Fiquei de pé, sentindo os olhos dele seguirem minhas costas enquanto eu ia até a rampa para descer do navio. Sadie me seguiu, com movimentos elegantes e calmos até eu estar sobre o chão rochoso, encarando um ponto no chão quando percebi algo assim que desci do navio.

—Vincula sua alma a outra.

—O que? —Não olhei para Sadie ao ouvi-la. Continuei encarando aquele ponto mais escuro no chão.

—A pena de um corvo pode vincular sua alma a outra. —Afirmou, e dessa vez eu me virei para encara-la, vendo o brilho intenso presente nos olhos azuis. —Como se vocês fossem um só. Se um morre, o outro também morre, como se possuíssem uma única almas.

Ela não esperou que eu respondesse, subindo de volta para o navio e puxando aquela rampa. Fiquei parado observando aquele navio se afastar pela imensidão negra do céu, ou o que deveria ser ele. Quando já não conseguia mais ver o navio no ar, voltei para dentro, me enfiando naquela caverna imunda onde eu dormia, como Hunter mesmo me lembrou.

[...]

Todos os escravos estavam dormindo. Pelo menos aqueles que dividiam a caverna comigo. Aproveitei isso para guardar minhas moedas de hoje, antes de sair vagando pela escuridão atrás das moedas dos outros escravos. As horas após a visita do Colecionador era o melhor momento para roubar os escravos, quando eles estavam menos cuidadosos e com mais moedas.

Encontrei três sacos de moedas escondidos em baixo de baús e dentro das botas de alguns. Eles iriam aprender a esconder melhor as moedas que conseguiam. Não me senti nem um pouco mal por rouba-los. Se não fosse eles, seria eu.
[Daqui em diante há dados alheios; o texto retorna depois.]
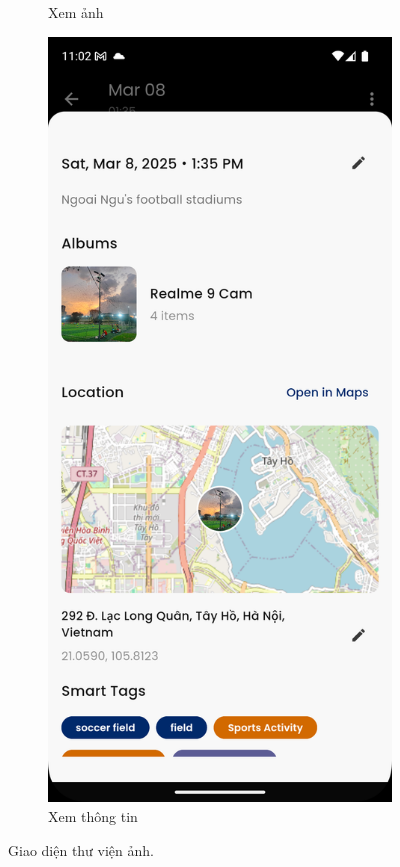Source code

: \begin{figure}[H]
\begin{subfigure}{0.32\textwidth}
        \caption{Xem ảnh}
    \end{subfigure}
    \hfill
    \begin{subfigure}{0.32\textwidth}
        \includegraphics[width=1\linewidth]{figures/c4/4-2/image_info.png} 
        \caption{Xem thông tin }
    \end{subfigure}
    \caption{Giao diện thư viện ảnh.}
    \label{fig:gallery}
\end{figure}

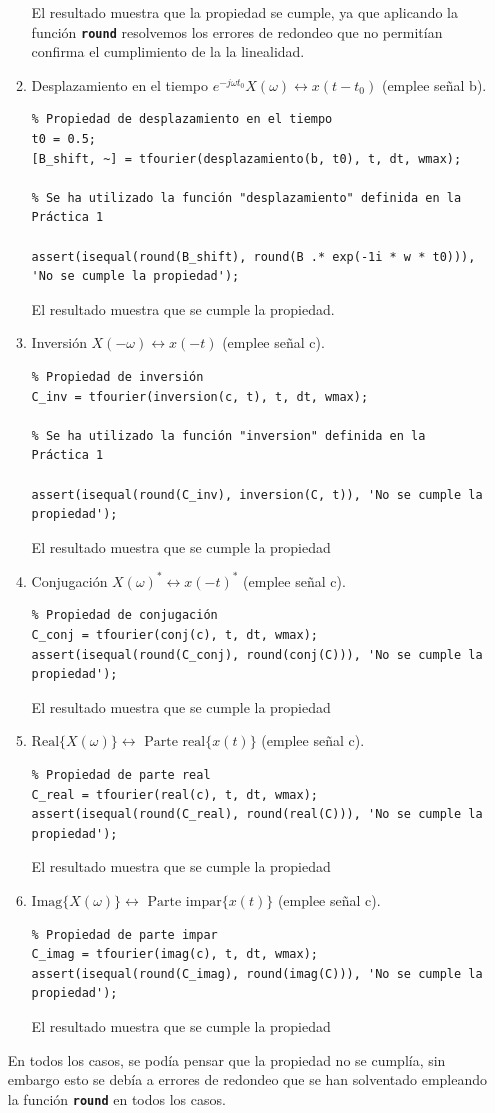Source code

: \documentclass{article}
\newcommand{\code}[1]{\texttt{\textbf{#1}}}
\begin{document}
\begin{enumerate}[leftmargin=*]
\begin{enumerate}[label=\roman*)]
El resultado muestra que la propiedad se cumple, ya que aplicando la función \code{round} resolvemos los errores de redondeo que no permitían confirma el cumplimiento de la la linealidad.
\item Desplazamiento en el tiempo $e^{-j\omega t_0}X(\omega)\longleftrightarrow x(t-t_0)$ (emplee señal b).
\begin{lstlisting}
% Propiedad de desplazamiento en el tiempo
t0 = 0.5;
[B_shift, ~] = tfourier(desplazamiento(b, t0), t, dt, wmax);

% Se ha utilizado la función "desplazamiento" definida en la Práctica 1

assert(isequal(round(B_shift), round(B .* exp(-1i * w * t0))), 'No se cumple la propiedad');
\end{lstlisting}
El resultado muestra que se cumple la propiedad. 
\item Inversión $X(-\omega)\longleftrightarrow x(-t)$ (emplee señal c).
\begin{lstlisting}
% Propiedad de inversión
C_inv = tfourier(inversion(c, t), t, dt, wmax);

% Se ha utilizado la función "inversion" definida en la Práctica 1

assert(isequal(round(C_inv), inversion(C, t)), 'No se cumple la propiedad');
\end{lstlisting}
El resultado muestra que se cumple la propiedad
\item Conjugación $X(\omega)^*\longleftrightarrow x(-t)^*$ (emplee señal c).

\begin{lstlisting}
% Propiedad de conjugación
C_conj = tfourier(conj(c), t, dt, wmax);
assert(isequal(round(C_conj), round(conj(C))), 'No se cumple la propiedad');
\end{lstlisting}
El resultado muestra que se cumple la propiedad
\item $\mathrm{Real}\{X(\omega)\}\longleftrightarrow\text{ Parte real}\{x(t)\}$ (emplee señal c).

\begin{lstlisting}
% Propiedad de parte real
C_real = tfourier(real(c), t, dt, wmax);
assert(isequal(round(C_real), round(real(C))), 'No se cumple la propiedad');
\end{lstlisting}
El resultado muestra que se cumple la propiedad
\item $\mathrm{Imag}\{X(\omega)\}\longleftrightarrow\text{ Parte impar}\{x(t)\}$ (emplee señal c).

\begin{lstlisting}
% Propiedad de parte impar
C_imag = tfourier(imag(c), t, dt, wmax);
assert(isequal(round(C_imag), round(imag(C))), 'No se cumple la propiedad');
\end{lstlisting}
El resultado muestra que se cumple la propiedad
\end{enumerate}

En todos los casos, se podía pensar que la propiedad no se cumplía, sin embargo esto se debía a errores de redondeo que se han solventado empleando la función \code{round} en todos los casos.
\end{enumerate}
\end{document}
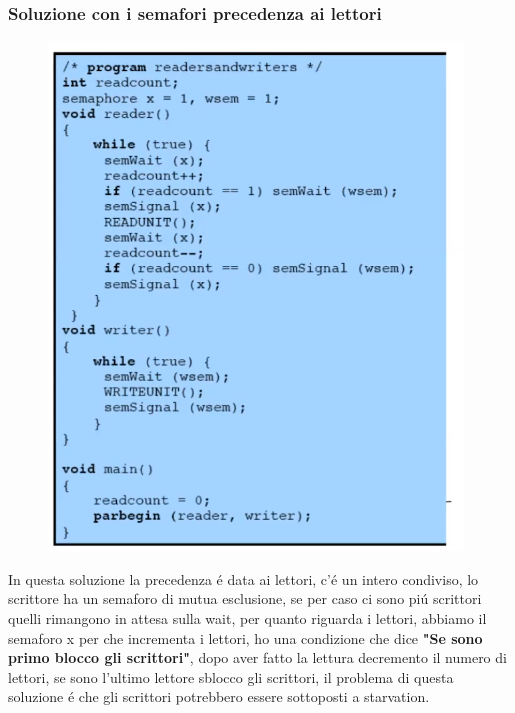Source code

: \subsubsection*{Soluzione con i semafori precedenza ai lettori}
\begin{figure}[H]
    \centering
    \includegraphics[width=0.7\linewidth]{immagini/ScrittoriLettoriSemafori}
\end{figure}
In questa soluzione la precedenza é data ai lettori, c'é un intero condiviso, lo scrittore ha un semaforo di mutua esclusione,
se per caso ci sono piú scrittori quelli rimangono in attesa sulla wait, per quanto riguarda i lettori, abbiamo il semaforo x
per che incrementa i lettori, ho una condizione che dice \textbf{"Se sono primo blocco gli scrittori"},  dopo aver fatto la lettura
decremento il numero di lettori, se sono l'ultimo lettore sblocco gli scrittori, il problema di questa soluzione é che gli scrittori
potrebbero essere sottoposti a starvation.
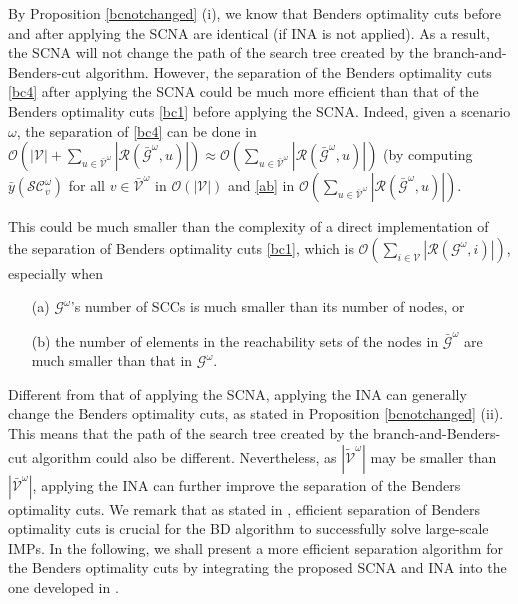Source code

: \documentclass[a4paper,10pt]{article}
\theoremstyle{plain}
\newcommand{\revv}[1]{{#1}}
\begin{document}
{	\revv{By Proposition \ref{bcnotchanged} (i), we know that Benders optimality cuts before and after applying the SCNA are identical (if INA is not applied).
		As a result, the SCNA will not change the path of the search tree created by the branch-and-Benders-cut algorithm.}
	\revv{However, the separation of the Benders optimality cuts \eqref{bc4} after applying the SCNA could be much more efficient than that of the Benders optimality cuts \eqref{bc1} before applying the SCNA.
		Indeed, given a scenario $\omega$, the separation of \eqref{bc4} can be done in $\mathcal{O}(|\mathcal{V}|+\sum_{u \in \bar{\mathcal{V}}^\omega} |\mathcal{R}(\bar{\mathcal{G}}^\omega, u)|)\approx \mathcal{O}(\sum_{u \in \bar{\mathcal{V}}^\omega} |\mathcal{R}(\bar{\mathcal{G}}^\omega, u)|)$ (by computing $\bar{y}(\mathcal{SC}_v^\omega)$ for all $v \in \bar{\mathcal{V}}^\omega$ in $\mathcal{O}(|\mathcal{V}|)$ and \eqref{ab} in $\mathcal{O}(\sum_{u \in \bar{\mathcal{V}}^\omega} |\mathcal{R}(\bar{\mathcal{G}}^\omega, u)|)$.}
	\revv{This could be much smaller than the complexity of a direct implementation of the separation of Benders optimality cuts \eqref{bc1}, which is  $\mathcal{O}(\sum_{i \in {\mathcal{V}}} |\mathcal{R}({\mathcal{G}}^\omega, i)|)$, especially when
		\begin{itemize}
			\item [(a)] $\mathcal{G}^\omega$'s number of SCCs is much smaller than its number of nodes, or
			\item [(b)] the number of elements in the reachability sets of the nodes in $\bar{\mathcal{G}}^\omega$ are much smaller than that in $\mathcal{G}^\omega$.
	\end{itemize}}%
	\revv{\noindent Different from that of applying the SCNA, applying the INA can generally change the Benders optimality cuts, as stated in Proposition \ref{bcnotchanged} (ii).
		This means that the path of the search tree created by the branch-and-Benders-cut algorithm could also be different.
		Nevertheless, as $|\tilde{\mathcal{V}}^\omega|$ may be smaller than  $|\bar{\mathcal{V}}^\omega|$, applying the INA can further improve the separation of the Benders optimality cuts.}
	\revv{We remark that as stated in \cite{Guney2020}, efficient separation of Benders optimality cuts is crucial for the BD algorithm to successfully solve large-scale IMPs.
		In the following, we shall present a more efficient separation algorithm for the Benders optimality cuts by integrating the proposed SCNA and INA into the one developed in \cite{Guney2020}.}
	
	
	
}
\end{document}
Escondi tudo que consegui nas minhas coisas. Já tinha uma boa quantia, mas as coisas mudaram agora que a morte resolveu brincar com os vivos aqui dentro.
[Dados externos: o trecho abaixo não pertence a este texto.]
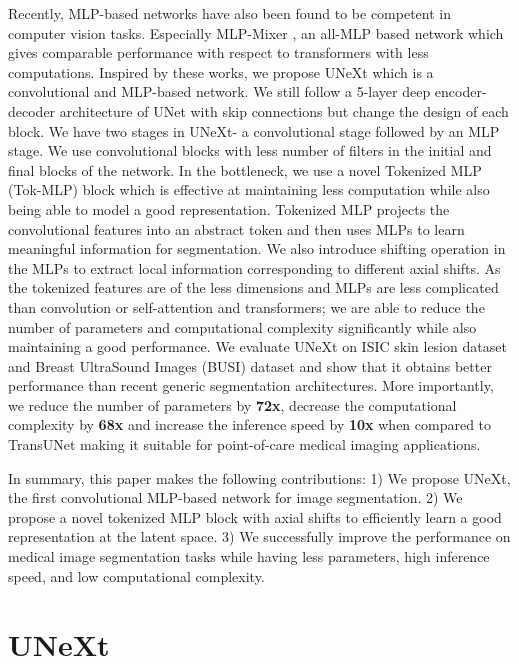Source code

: \documentclass[runningheads]{llncs}
\begin{document}
Recently, MLP-based networks \cite{yu2022s2,touvron2021resmlp,lian2021mlp,tolstikhin2021mlp} have also been found to be competent in computer vision tasks. Especially MLP-Mixer \cite{tolstikhin2021mlp}, an all-MLP based network which gives comparable performance with respect to transformers with less computations. Inspired by these works, we propose UNeXt which is a convolutional and MLP-based network. We still follow a 5-layer deep encoder-decoder architecture of UNet with skip connections but change the design of each block. We have two stages in UNeXt- a convolutional stage followed by an MLP stage. We use convolutional blocks with less number of filters in the initial and final blocks of the network. In the bottleneck, we use a novel Tokenized MLP (Tok-MLP) block which is effective at maintaining less computation while also being able to model a good representation. Tokenized MLP projects the convolutional features into an abstract token and then uses MLPs to learn meaningful information for segmentation. We also introduce shifting operation in the MLPs to extract local information corresponding to different axial shifts. As the tokenized features are of the less dimensions and MLPs are less complicated than convolution or self-attention and transformers; we are able to reduce the number of parameters and computational complexity significantly while also maintaining a good performance. We evaluate UNeXt on ISIC skin lesion dataset \cite{codella2018skin} and Breast UltraSound Images (BUSI) dataset \cite{al2020dataset} and show that it obtains better performance than recent generic segmentation architectures. More importantly, we reduce the number of parameters by \textbf{72x}, decrease the computational complexity by \textbf{68x}  and increase the inference speed by \textbf{10x} when compared to TransUNet making it suitable for point-of-care medical imaging applications. 

In summary, this paper makes the following  contributions: 1) We propose UNeXt, the first convolutional MLP-based network for image segmentation. 2) We propose a novel tokenized MLP block with axial shifts to efficiently learn a good representation at the latent space. 3) We successfully improve the performance on medical image segmentation tasks while having less parameters, high inference speed, and low computational complexity. 

\section{UNeXt}
\end{document}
Segui para a caverna de banho. Já havia me limpado e estava pronto para dormir, mas precisava resolver uma coisa que estava martelando na minha cabeça desde que desci daquele navio horas atrás. Me escorei na parede seca, longe daquelas onde a água escorria. Não demorou para eu ouvir o som do motivo de eu ter ido até ali.
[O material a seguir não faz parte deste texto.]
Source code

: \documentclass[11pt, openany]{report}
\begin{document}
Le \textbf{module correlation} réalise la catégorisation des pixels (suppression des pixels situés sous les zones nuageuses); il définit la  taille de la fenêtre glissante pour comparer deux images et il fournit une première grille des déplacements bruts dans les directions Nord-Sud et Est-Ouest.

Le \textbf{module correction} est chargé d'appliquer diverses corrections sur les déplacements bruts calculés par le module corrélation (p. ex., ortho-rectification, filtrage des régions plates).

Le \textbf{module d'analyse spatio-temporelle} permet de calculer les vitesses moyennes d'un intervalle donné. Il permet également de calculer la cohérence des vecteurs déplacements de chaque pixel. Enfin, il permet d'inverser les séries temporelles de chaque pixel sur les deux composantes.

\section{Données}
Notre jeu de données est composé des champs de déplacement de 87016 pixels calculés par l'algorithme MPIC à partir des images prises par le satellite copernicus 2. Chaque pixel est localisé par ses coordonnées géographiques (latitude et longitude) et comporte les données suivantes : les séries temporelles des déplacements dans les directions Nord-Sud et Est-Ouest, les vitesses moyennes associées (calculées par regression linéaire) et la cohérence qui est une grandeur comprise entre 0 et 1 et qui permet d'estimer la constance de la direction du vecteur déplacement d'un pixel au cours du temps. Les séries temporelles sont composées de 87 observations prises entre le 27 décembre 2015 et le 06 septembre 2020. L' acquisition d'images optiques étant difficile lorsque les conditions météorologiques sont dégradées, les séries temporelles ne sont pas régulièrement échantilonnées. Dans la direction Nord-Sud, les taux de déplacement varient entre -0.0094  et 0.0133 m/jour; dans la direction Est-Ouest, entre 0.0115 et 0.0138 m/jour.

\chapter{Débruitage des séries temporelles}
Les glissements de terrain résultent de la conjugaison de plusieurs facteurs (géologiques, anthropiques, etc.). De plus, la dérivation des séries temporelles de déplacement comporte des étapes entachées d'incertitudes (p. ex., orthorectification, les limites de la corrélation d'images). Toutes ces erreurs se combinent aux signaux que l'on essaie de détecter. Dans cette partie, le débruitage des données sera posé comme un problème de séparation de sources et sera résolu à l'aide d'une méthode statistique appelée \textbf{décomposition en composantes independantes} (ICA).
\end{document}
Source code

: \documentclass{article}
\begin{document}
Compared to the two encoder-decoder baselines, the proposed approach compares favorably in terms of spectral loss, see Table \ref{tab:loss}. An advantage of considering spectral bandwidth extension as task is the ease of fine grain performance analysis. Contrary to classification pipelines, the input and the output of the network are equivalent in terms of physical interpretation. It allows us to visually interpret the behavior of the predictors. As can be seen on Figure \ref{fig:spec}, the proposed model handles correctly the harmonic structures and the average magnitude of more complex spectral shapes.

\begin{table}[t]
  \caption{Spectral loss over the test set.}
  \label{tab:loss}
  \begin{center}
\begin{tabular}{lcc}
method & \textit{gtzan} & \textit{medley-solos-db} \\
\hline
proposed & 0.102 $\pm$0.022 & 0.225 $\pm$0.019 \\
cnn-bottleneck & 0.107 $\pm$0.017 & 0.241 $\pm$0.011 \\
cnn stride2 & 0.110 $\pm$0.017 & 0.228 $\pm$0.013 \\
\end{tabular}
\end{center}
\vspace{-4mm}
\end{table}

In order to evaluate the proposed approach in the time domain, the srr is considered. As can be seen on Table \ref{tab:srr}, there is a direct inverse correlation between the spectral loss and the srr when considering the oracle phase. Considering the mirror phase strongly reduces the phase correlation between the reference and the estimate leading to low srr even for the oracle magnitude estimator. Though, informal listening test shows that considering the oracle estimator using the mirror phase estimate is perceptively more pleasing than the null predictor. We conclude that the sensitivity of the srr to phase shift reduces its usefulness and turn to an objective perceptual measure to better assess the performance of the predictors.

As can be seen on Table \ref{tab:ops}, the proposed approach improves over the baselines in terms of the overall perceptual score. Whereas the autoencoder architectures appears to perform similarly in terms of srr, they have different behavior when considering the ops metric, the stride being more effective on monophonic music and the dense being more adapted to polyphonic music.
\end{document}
Olhei para a entrada da caverna ao meu lado, comprimindo os lábios quando a serpente passou pela entrada, rastejando no chão. Ela virou a cabeça na minha direção, a língua cortando o ar a cada segundo. Estalei a língua em frustração e então irrompi na direção dela, pisando na ponta da sua calda de escamas negras.

Com um arquejo de dor, Sebastian estava ali, de costas no chão onde antes estava a serpente, me encarando com os olhos arregalados. Soltei uma respiração quando percebi que estava certo, me abaixando para agarra-lo e então prensa-lo contra a parede. Ele não disse nada quando fiz isso, mas vi a hesitação e o medo em seus olhos.

—Você não é humano! —Sibilei, mantendo os pés dele longe do chão enquanto o segurava contra a parede. —Tenho certeza que os guardas não roubam jovens yatoris por ai.

—Eles não sabem, obviamente. —Sebastian murmurou, soltando uma respiração pesada.

—Mas vão descobrir, se continuar se transformando por ai o tempo todo. —Eu inclinei meu rosto para perto do dele. —Isso se Nilus já não souber, já que você provavelmente fede a magia pra ele.

—O peregrino? —Ele enrugou os lábios com uma expressão desagradável. —Ele não tem como sentir minha magia.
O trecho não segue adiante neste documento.